Segment Start: Materials provided
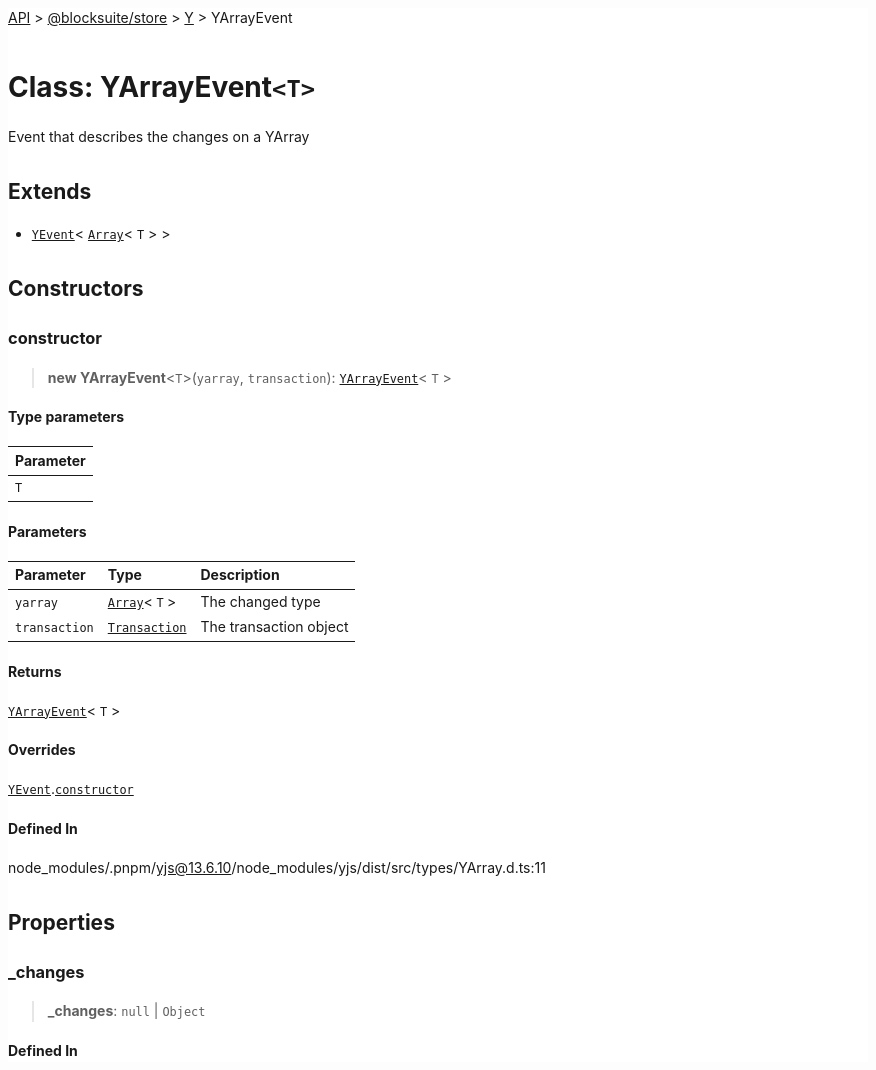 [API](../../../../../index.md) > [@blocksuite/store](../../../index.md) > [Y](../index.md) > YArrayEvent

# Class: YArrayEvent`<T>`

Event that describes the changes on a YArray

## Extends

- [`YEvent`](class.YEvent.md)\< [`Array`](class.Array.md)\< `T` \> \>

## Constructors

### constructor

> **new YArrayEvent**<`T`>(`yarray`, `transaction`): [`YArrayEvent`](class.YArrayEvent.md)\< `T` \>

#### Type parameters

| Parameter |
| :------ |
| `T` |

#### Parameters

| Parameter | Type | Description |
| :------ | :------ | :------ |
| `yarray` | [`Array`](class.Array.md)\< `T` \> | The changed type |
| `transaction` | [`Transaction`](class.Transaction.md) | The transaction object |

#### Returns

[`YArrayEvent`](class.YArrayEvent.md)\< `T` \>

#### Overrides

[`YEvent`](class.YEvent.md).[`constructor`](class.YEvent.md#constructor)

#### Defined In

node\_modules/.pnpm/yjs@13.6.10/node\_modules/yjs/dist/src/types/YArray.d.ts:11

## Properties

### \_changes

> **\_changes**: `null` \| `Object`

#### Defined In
Segment End: Materials provided
**Aim of the task:** Both the first line of the records above and the line containing "#### Parameters" belong in the copy; please return them and every line between, exactly, minus the pictures.

**Solution for this problem:**
 [API](../../../../../index.md) > [@blocksuite/store](../../../index.md) > [Y](../index.md) > YArrayEvent

# Class: YArrayEvent`<T>`

Event that describes the changes on a YArray

## Extends

- [`YEvent`](class.YEvent.md)\< [`Array`](class.Array.md)\< `T` \> \>

## Constructors

### constructor

> **new YArrayEvent**<`T`>(`yarray`, `transaction`): [`YArrayEvent`](class.YArrayEvent.md)\< `T` \>

#### Type parameters

| Parameter |
| :------ |
| `T` |

#### Parameters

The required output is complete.